- _PROBLEM TO SOLVE_: Search the listing for the word "Portal" and say how many lines have it, nothing besides.

── DATA RECORDS

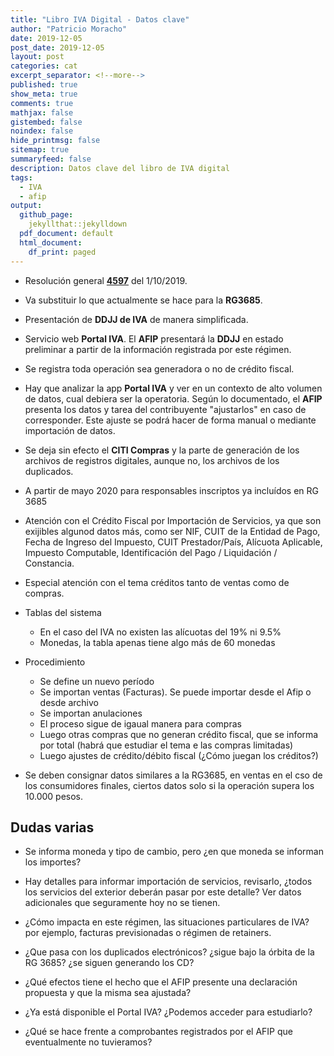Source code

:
 ```yaml
---
title: "Libro IVA Digital - Datos clave"
author: "Patricio Moracho"
date: 2019-12-05
post_date: 2019-12-05
layout: post
categories: cat
excerpt_separator: <!--more-->
published: true
show_meta: true
comments: true
mathjax: false
gistembed: false
noindex: false
hide_printmsg: false
sitemap: true
summaryfeed: false
description: Datos clave del libro de IVA digital
tags:
  - IVA
  - afip
output:
  github_page:
    jekyllthat::jekylldown
  pdf_document: default
  html_document:
    df_print: paged
---
```


* Resolución general **[4597][4597]** del 1/10/2019.

* Va substituir lo que actualmente se hace para la **RG3685**.

* Presentación de **DDJJ de IVA** de manera simplificada.

* Servicio web **Portal IVA**. El **AFIP** presentará la **DDJJ** en estado
  preliminar a partir de la información registrada por este régimen.

* Se registra toda operación sea generadora o no de crédito fiscal.

* Hay que analizar la app **Portal IVA** y ver en un contexto de alto volumen
  de datos, cual debiera ser la operatoria. Según lo documentado, el **AFIP**
  presenta los datos y tarea del contribuyente "ajustarlos" en caso de
  corresponder. Este ajuste se podrá hacer de forma manual o mediante
  importación de datos.

* Se deja sin efecto el **CITI Compras** y la parte de generación de los
  archivos de registros digitales, aunque no, los archivos de los duplicados.

* A partir de mayo 2020 para responsables inscriptos ya incluídos en RG 3685

* Atención con el Crédito Fiscal por Importación de Servicios, ya que son
  exijibles algunod datos más, como ser NIF, CUIT de la Entidad de Pago, Fecha
  de Ingreso del Impuesto, CUIT Prestador/País, Alícuota Aplicable, Impuesto
  Computable, Identificación del Pago / Liquidación / Constancia.

* Especial atención con el tema créditos tanto de ventas como de compras.

* Tablas del sistema

    * En el caso del IVA no existen las alícuotas del 19% ni 9.5%
    * Monedas, la tabla apenas tiene algo más de 60 monedas

* Procedimiento
    * Se define un nuevo período
    * Se importan ventas (Facturas). Se puede importar desde el Afip o desde archivo
    * Se importan anulaciones
    * El proceso sigue de igaual manera para compras
    * Luego otras compras que no generan crédito fiscal, que se informa por
      total (habrá que estudiar el tema e las compras limitadas)
    * Luego ajustes de crédito/débito fiscal (¿Cómo juegan los créditos?)

* Se deben consignar datos similares a la RG3685, en ventas en el cso de los
  consumidores finales, ciertos datos solo si la operación supera los 10.000
  pesos. 

## Dudas varias

* Se informa moneda y tipo de cambio, pero ¿en que moneda se informan los importes?

* Hay detalles para informar importación de servicios, revisarlo, ¿todos los
  servicios del exterior deberán pasar por este detalle? Ver datos adicionales
  que seguramente hoy no se tienen.

* ¿Cómo impacta en este régimen, las situaciones particulares de IVA? por
  ejemplo, facturas previsionadas o régimen de retainers.

* ¿Que pasa con los duplicados electrónicos? ¿sigue bajo la órbita de la RG 3685?
  ¿se siguen generando los CD?

* ¿Qué efectos tiene el hecho que el AFIP presente una declaración propuesta y
  que la misma sea ajustada?

* ¿Ya está disponible el Portal IVA? ¿Podemos acceder para estudiarlo?

* ¿Qué se hace frente a comprobantes registrados por el AFIP que eventualmente
  no tuvieramos?


[4597]: http://servicios.infoleg.gob.ar/infolegInternet/anexos/325000-329999/329339/norma.htm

────

- _REPLY TO THE TASK_: 3